All 20 people at work inside the building lost their lives on the morning of August 6, the blast gutting the entire top floor where the armored shutters were left open. However, the shutters on the first and second floor remained closed, saving the interior from complete destruction. Of the remaining hibaku building, it is said to be the most well-preserved.
In the wake of the bombing, the building served as a shelter for the injured, and on August 8, just two days after the bomb, the bank reopened for withdrawals and provided spaces where the temporary branches of other financial institutions could operate until the spring of 1946.

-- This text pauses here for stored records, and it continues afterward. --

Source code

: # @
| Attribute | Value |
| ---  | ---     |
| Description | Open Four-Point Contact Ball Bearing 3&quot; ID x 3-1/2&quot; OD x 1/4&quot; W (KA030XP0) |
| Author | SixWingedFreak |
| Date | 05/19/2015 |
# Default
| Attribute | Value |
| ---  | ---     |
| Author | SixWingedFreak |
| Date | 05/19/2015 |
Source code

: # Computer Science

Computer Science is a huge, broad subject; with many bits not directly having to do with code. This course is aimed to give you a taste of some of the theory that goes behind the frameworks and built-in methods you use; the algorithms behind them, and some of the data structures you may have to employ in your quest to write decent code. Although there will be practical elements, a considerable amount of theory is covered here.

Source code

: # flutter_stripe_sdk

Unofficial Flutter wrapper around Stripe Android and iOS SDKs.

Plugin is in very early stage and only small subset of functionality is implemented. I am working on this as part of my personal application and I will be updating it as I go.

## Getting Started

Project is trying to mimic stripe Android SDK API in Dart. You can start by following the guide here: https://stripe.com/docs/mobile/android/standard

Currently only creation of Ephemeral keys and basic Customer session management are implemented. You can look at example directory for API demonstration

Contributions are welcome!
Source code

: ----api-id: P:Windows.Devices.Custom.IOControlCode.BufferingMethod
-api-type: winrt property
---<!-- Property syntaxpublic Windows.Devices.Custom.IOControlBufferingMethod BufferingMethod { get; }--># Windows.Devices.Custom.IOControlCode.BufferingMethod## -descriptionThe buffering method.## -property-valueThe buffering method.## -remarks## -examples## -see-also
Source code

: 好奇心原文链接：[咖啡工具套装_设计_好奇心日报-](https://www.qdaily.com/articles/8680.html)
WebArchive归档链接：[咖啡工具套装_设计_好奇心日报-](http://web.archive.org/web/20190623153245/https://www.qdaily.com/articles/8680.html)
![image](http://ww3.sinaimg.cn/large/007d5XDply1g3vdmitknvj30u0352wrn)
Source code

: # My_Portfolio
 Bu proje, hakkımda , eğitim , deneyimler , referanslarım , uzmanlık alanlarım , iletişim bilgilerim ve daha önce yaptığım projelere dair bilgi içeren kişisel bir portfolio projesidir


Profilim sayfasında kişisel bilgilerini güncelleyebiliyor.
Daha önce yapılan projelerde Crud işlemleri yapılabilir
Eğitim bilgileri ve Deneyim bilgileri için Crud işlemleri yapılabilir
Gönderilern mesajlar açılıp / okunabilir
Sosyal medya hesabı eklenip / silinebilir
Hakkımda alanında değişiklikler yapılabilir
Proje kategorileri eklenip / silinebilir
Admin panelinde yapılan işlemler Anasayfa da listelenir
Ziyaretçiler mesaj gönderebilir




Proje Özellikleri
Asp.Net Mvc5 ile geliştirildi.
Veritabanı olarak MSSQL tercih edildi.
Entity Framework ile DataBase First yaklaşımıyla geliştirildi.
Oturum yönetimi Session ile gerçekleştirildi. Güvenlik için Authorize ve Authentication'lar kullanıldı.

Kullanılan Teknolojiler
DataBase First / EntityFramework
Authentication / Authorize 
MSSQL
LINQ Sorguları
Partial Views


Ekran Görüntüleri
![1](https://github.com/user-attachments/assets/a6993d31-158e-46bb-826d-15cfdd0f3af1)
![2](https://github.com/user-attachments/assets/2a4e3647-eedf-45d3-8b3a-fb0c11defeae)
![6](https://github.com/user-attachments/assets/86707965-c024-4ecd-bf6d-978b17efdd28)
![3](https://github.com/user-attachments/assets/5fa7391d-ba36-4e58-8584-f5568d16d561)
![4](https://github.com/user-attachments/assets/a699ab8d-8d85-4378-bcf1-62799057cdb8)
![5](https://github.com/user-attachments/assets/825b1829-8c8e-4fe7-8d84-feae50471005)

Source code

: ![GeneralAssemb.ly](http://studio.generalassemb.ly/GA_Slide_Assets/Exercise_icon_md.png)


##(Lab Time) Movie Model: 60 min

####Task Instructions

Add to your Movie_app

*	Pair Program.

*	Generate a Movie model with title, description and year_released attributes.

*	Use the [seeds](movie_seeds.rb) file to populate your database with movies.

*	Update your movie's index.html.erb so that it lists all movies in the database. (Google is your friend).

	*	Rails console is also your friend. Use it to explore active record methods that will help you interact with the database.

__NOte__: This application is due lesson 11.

It continued to function as a bank until March 1992, when the office was relocated once again. With permission from the Bank of Japan, the building was registered by the City of Hiroshima as an official hibaku building in 1993, and was then designated as an Important Cultural Property in July 2000 when it was donated to the City by the Bank of Japan.
Open to the public for free, the former bank now serves the community as a historical learning space, and as a space for cultural and art events.